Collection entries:
►

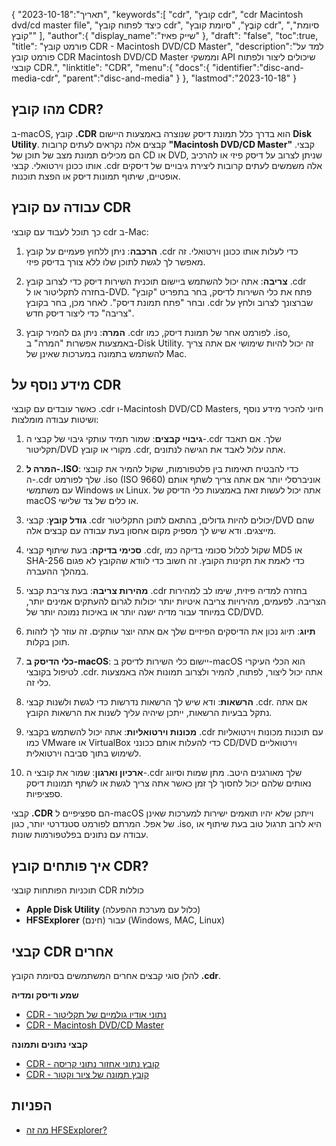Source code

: {
"תאריך":"2023-10-18",
   "keywords":[
"cdr",
"קובץ cdr",
"cdr Macintosh dvd/cd master file",
"כיצד לפתוח קובץ cdr",
"קוֹבֶץ",
"סיומת קובץ cdr",
"סיומת",
"קוֹבֶץ"
],
   "author":{
"display_name":"שייק פאיז"
},
"draft": "false",
"toc":true,
"title": "פורמט קובץ CDR - Macintosh DVD/CD Master",
   "description":"למד על פורמט קובץ CDR Macintosh DVD/CD Master וממשקי API שיכולים ליצור ולפתוח קובצי CDR.",
"linktitle": "CDR",
   "menu":{
      "docs":{
         "identifier":"disc-and-media-cdr",
         "parent":"disc-and-media"
}
},
"lastmod":"2023-10-18"
}

## מהו קובץ CDR?

ב-macOS, קובץ **.CDR** הוא בדרך כלל תמונת דיסק שנוצרה באמצעות היישום **Disk Utility**. קבצים אלה נקראים לעתים קרובות **"Macintosh DVD/CD Master"** קבצי. הם מכילים תמונת מצב של תוכן של CD או DVD, שניתן לצרוב על דיסק פיזי או להרכיב אותו ככונן וירטואלי. קבצי .cdr אלה משמשים לעתים קרובות ליצירת גיבויים של דיסקים אופטיים, שיתוף תמונות דיסק או הפצת תוכנות.

## עבודה עם קובץ CDR

כך תוכל לעבוד עם קובצי cdr ב-Mac:

1. **הרכבה**: ניתן ללחוץ פעמיים על קובץ .cdr כדי לעלות אותו ככונן וירטואלי. זה מאפשר לך לגשת לתוכן שלו ללא צורך בדיסק פיזי.
    












2. **צריבה**: אתה יכול להשתמש ביישום תוכנית השירות דיסק כדי לצרוב קובץ .cdr בחזרה לתקליטור או ל-DVD. פתח את כלי השירות לדיסק, בחר בתפריט "קובץ" ובחר "פתח תמונת דיסק". לאחר מכן, בחר בקובץ .cdr שברצונך לצרוב ולחץ על "צריבה" כדי ליצור דיסק חדש.
    












3. **המרה**: ניתן גם להמיר קובץ .cdr לפורמט אחר של תמונת דיסק, כמו .iso, באמצעות אפשרות "המרה" ב-Disk Utility. זה יכול להיות שימושי אם אתה צריך להשתמש בתמונה במערכות שאינן של Mac.

## מידע נוסף על CDR

כאשר עובדים עם קובצי ‎.cdr ו-Macintosh DVD/CD Masters, חיוני להכיר מידע נוסף ושיטות עבודה מומלצות:

1. **גיבויי קבצים**: שמור תמיד עותקי גיבוי של קבצי ה-.cdr שלך. אם תאבד תקליטור/DVD מקורי או קובץ .cdr, אתה עלול לאבד את הגישה לנתונים.
    












2. **המרה ל-.ISO**: כדי להבטיח תאימות בין פלטפורמות, שקול להמיר את קובצי ה-.cdr שלך לפורמט .iso (ISO 9660) אוניברסלי יותר אם אתה צריך לשתף אותם עם משתמשי Windows או Linux. אתה יכול לעשות זאת באמצעות כלי הדיסק של macOS או כלים של צד שלישי.
    












3. **גודל קובץ**: קבצי .cdr יכולים להיות גדולים, בהתאם לתוכן התקליטור/DVD שהם מייצגים. ודא שיש לך מספיק מקום אחסון בעת עבודה עם קבצים אלה.
    












4. **סכימי בדיקה**: בעת שיתוף קבצי .cdr, שקול לכלול סכומי בדיקה כמו MD5 או SHA-256 כדי לאמת את תקינות הקובץ. זה חשוב כדי לוודא שהקובץ לא פגום במהלך ההעברה.
    












5. **מהירות צריבה**: בעת צריבת קבצי .cdr בחזרה למדיה פיזית, שימו לב למהירות הצריבה. לפעמים, מהירויות צריבה איטיות יותר יכולות לגרום להעתקים אמינים יותר, במיוחד עבור מדיה ישנה יותר או באיכות נמוכה יותר של CD/DVD.
    












6. **תיוג**: תיוג נכון את הדיסקים הפיזיים שלך אם אתה יוצר עותקים. זה עוזר לך לזהות תוכן בקלות.
    












7. **כלי הדיסק ב-macOS**: יישום כלי השירות לדיסק ב-macOS הוא הכלי העיקרי לטיפול בקובצי .cdr. אתה יכול ליצור, לפתוח, להמיר ולצרוב תמונות אלה באמצעות כלי זה.
    












8. **הרשאות**: ודא שיש לך הרשאות נדרשות כדי לגשת ולשנות קבצי .cdr. אם אתה נתקל בבעיות הרשאות, ייתכן שיהיה עליך לשנות את הרשאות הקובץ.
    












9. **מכונות וירטואליות**: אתה יכול להשתמש בקבצי .cdr עם תוכנות מכונות וירטואליות כמו VMware או VirtualBox כדי להעלות אותם ככונני CD/DVD וירטואליים לשימוש בתוך סביבה וירטואלית.
    












10. **ארכיון וארגון**: שמור את קובצי ה-.cdr שלך מאורגנים היטב. מתן שמות וסיווג נאותים שלהם יכול לחסוך לך זמן כאשר אתה צריך לגשת או לשתף תמונות דיסק ספציפיות.
    













קבצי **.CDR** הם ספציפיים ל-macOS וייתכן שלא יהיו תואמים ישירות למערכות שאינן של אפל. המרתם לפורמט סטנדרטי יותר, כגון .iso, היא לרוב תרגול טוב בעת שיתוף או עבודה עם נתונים בפלטפורמות שונות.

## איך פותחים קובץ CDR?

תוכניות הפותחות קובצי CDR כוללות

- **Apple Disk Utility** (כלול עם מערכת ההפעלה)
- **HFSExplorer** (חינם) עבור (Windows, MAC, Linux)

## קבצי CDR אחרים

להלן סוגי קבצים אחרים המשתמשים בסיומת הקובץ **.cdr**.

**שמע ודיסק ומדיה**
- [CDR - נתוני אודיו גולמיים של תקליטור](/he/audio/cdr/)
- [CDR - Macintosh DVD/CD Master](/he/disc-and-media/cdr/)

**קבצי נתונים ותמונה**
- [CDR - קובץ נתוני אחזור נתוני קריסה](/he/data/cdr-crash/)
- [CDR - קובץ תמונה של ציור וקטור](/he/image/cdr/)


## הפניות
* [מה זה HFSExplorer?](https://catacombae.org/hfsexplorer/)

◄

Description of the task: Repeat, with no pictures, each line from the beginning of the data through the line containing "2. **צריבה**: אתה", inclusive.

Task answer:
Source code

: {
"תאריך":"2023-10-18",
   "keywords":[
"cdr",
"קובץ cdr",
"cdr Macintosh dvd/cd master file",
"כיצד לפתוח קובץ cdr",
"קוֹבֶץ",
"סיומת קובץ cdr",
"סיומת",
"קוֹבֶץ"
],
   "author":{
"display_name":"שייק פאיז"
},
"draft": "false",
"toc":true,
"title": "פורמט קובץ CDR - Macintosh DVD/CD Master",
   "description":"למד על פורמט קובץ CDR Macintosh DVD/CD Master וממשקי API שיכולים ליצור ולפתוח קובצי CDR.",
"linktitle": "CDR",
   "menu":{
      "docs":{
         "identifier":"disc-and-media-cdr",
         "parent":"disc-and-media"
}
},
"lastmod":"2023-10-18"
}

## מהו קובץ CDR?

ב-macOS, קובץ **.CDR** הוא בדרך כלל תמונת דיסק שנוצרה באמצעות היישום **Disk Utility**. קבצים אלה נקראים לעתים קרובות **"Macintosh DVD/CD Master"** קבצי. הם מכילים תמונת מצב של תוכן של CD או DVD, שניתן לצרוב על דיסק פיזי או להרכיב אותו ככונן וירטואלי. קבצי .cdr אלה משמשים לעתים קרובות ליצירת גיבויים של דיסקים אופטיים, שיתוף תמונות דיסק או הפצת תוכנות.

## עבודה עם קובץ CDR

כך תוכל לעבוד עם קובצי cdr ב-Mac:

1. **הרכבה**: ניתן ללחוץ פעמיים על קובץ .cdr כדי לעלות אותו ככונן וירטואלי. זה מאפשר לך לגשת לתוכן שלו ללא צורך בדיסק פיזי.
    












2. **צריבה**: אתה יכול להשתמש ביישום תוכנית השירות דיסק כדי לצרוב קובץ .cdr בחזרה לתקליטור או ל-DVD. פתח את כלי השירות לדיסק, בחר בתפריט "קובץ" ובחר "פתח תמונת דיסק". לאחר מכן, בחר בקובץ .cdr שברצונך לצרוב ולחץ על "צריבה" כדי ליצור דיסק חדש.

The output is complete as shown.